Select Committee on Health Written Evidence


Letter from Don Aston to the Chairman of the Committee (PC 66)

  As you will no doubt be aware The Royal College of Physicians—uniquely well-placed to know at least so far as hospital deaths are concerned—stated in their response dated 23/7/03 to the original Joffe Assisted Dying Bill that "there is no doubt whatsoever that many (dying) patients suffer appallingly, and that death for many people is protracted, undignified and agonising" (para 5.2). Obviously only the present tiny minority are ever likely to die as hospice inpatients but an enormous improvement could easily be brought about if the dying wherever they are being cared for had access to hospice levels of opioid pain relief (and sedation) particularly in the very final stages of their lives.

  A major reason for this is the lack of any consensus in the sources of guidance to doctors (and soon nurses) prescribing opioids in terminal care. You may think unbelievably for the last 7 years the British Medical Association (BMA) has published two such incompatible guides simultaneously—the British National Formulary (BNF) and the British Medical Journal's hospice-influenced ABC of palliative care (please see the attached for these and other examples). You will not need me to tell you that unfortunately heroin-type drugs are indiscriminately demonised in anti "recreational" drugs campaigning when it might have been thought it would be easy to differentiate between the drug class (arguably the most important in medicine) and inappropriate use. The problem is further compounded by the uniquely wide prescribing range in palliative care (at least according to hospice sources)—at least 1,000 times. Local hospital protocols (eg Gosport War Memorial Hospital subject to an ongoing investigation for the last 7 years) are often even more restrictive than nationally published guidelines. In addition terminal sedation (patients being made unconscious until they die with hydration withdrawn) is far more common—and at patients' request and sometimes for many days ) is far more likely to be available in hospices than elsewhere because an alternative description of the practice is "slow euthanasia". Shamefully since the Shipman case (as also in the almost two years leading up to the murder trial of the Newcastle GP, the late Dr J D Moor) there is evidence that some doctors became even more reluctant to prescribe adequate opioids for dying patients than they already were previously. But no far as I am aware no hospice doctor has ever been tried for murder, or been suspended and investigated sometimes for years, or been found to have no case to answer but whose employers refuse to reinstate them even though their accusers remain in post for alleged "inappropriate" opioid prescribing in terminal care. Mainstream doctors have not been so fortunate and details of specific cases can be supplied if required


Incompatibilities between sources relate to:

Indicative dose ranges (please see below)
Proportion of patients said to be likely to require high doses (please see below)
Acceptable rate of dose increase when required Treatment of opioid toxicity
Ambiguities relate to:Assumed administration route ie oral or parenteral.
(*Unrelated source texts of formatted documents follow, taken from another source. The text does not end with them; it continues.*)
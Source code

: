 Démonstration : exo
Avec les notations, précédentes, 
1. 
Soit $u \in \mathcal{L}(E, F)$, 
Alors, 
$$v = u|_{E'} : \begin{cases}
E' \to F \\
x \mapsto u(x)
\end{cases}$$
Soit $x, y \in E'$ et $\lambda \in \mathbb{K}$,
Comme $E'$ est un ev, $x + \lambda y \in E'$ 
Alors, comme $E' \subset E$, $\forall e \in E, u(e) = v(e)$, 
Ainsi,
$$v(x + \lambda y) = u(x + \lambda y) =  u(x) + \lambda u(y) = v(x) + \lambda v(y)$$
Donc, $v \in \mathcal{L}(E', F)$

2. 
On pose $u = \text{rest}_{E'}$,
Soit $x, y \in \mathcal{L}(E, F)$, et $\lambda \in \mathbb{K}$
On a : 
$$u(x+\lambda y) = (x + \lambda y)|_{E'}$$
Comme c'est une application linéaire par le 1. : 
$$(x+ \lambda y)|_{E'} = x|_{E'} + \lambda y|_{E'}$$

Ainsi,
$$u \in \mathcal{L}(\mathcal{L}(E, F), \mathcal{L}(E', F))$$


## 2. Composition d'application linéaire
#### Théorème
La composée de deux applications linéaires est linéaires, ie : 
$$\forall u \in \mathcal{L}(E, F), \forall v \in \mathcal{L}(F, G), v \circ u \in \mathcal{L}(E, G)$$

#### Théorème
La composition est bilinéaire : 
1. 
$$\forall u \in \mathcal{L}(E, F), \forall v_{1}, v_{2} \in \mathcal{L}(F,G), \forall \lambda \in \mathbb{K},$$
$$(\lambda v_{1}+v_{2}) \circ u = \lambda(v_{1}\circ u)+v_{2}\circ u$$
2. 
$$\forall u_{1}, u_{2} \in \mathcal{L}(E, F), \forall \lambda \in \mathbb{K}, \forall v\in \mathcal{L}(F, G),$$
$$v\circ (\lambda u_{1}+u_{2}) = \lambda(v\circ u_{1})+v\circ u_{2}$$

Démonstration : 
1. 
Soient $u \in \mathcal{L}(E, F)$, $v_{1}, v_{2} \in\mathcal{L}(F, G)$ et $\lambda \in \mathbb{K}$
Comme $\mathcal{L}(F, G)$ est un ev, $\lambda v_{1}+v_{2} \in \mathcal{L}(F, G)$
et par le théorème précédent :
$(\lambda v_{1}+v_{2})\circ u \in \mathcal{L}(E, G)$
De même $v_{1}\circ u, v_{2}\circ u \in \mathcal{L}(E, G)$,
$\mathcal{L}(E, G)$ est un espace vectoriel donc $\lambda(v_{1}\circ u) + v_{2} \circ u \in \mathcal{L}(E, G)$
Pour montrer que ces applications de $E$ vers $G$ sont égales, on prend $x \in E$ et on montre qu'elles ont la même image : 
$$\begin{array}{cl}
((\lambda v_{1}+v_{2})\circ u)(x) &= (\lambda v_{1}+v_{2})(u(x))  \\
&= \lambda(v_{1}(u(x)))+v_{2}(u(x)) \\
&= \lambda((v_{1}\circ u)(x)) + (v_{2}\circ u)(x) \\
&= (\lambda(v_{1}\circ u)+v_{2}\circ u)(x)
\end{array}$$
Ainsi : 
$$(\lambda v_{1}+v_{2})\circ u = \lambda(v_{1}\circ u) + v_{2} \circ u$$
(in some sources) Particular opioid to which the indicative dose range relates
SourceIndicative Dose Range (Assumed to be Oral Morphine Equivalent per 24 hours)
British National Formulary No 32
(to March 97)
30 to 900mg
British National Formulary No 33
(from March 97)
30 to 3, 000mg
MIMSNo upper limit "Contrary to popular misconception, there is no maximum dose for morphine in [severe pain]"
Typical Hospice (eg Palliative Care Handbook Open University K260) 15 to 15, 000mg (assumed smooth progression over dose range)
British Medical Journal Sept 97
(ABC of palliative care)
30 to 15,000mg ("very few need high doses—most require less than 200mg a day")
Palliative Care Formulary 1
Twycross etc
One-third of patients need in excess of 200mg and up to 1, 200mg
Oxford Textbook of Palliative Medicine 15 to 15, 000mg ("whilst most patients require 200mg/day or less some need much higher doses")
Oxford Textbook of Oncology Vol 230-40% of patients will require more than 200mg
Cancer Pain Management—McGuire etc & Textbook of Pain 3rd Ed Wall & Melzack 400-600mg average
Require more than 2,000mg
Intramuscularly citing Coyle et al
(1990) Journal of Pain Management


  "Even with accidental overdose 5-10 times the routine dose, the patient is only likely to become drowsy for a few hours and then recover spontaneously." Dr Kilian Dunphy "There is abundant evidence of people having been given inadvertently 20, 30 and even on one occasion 100 times what had been prescribed. Whilst it can be a tragic error, the patient may wake up 4 hours later to say it is the best sleep he has had for some time . . . there is no danger in these drugs." Dr Derek Doyle.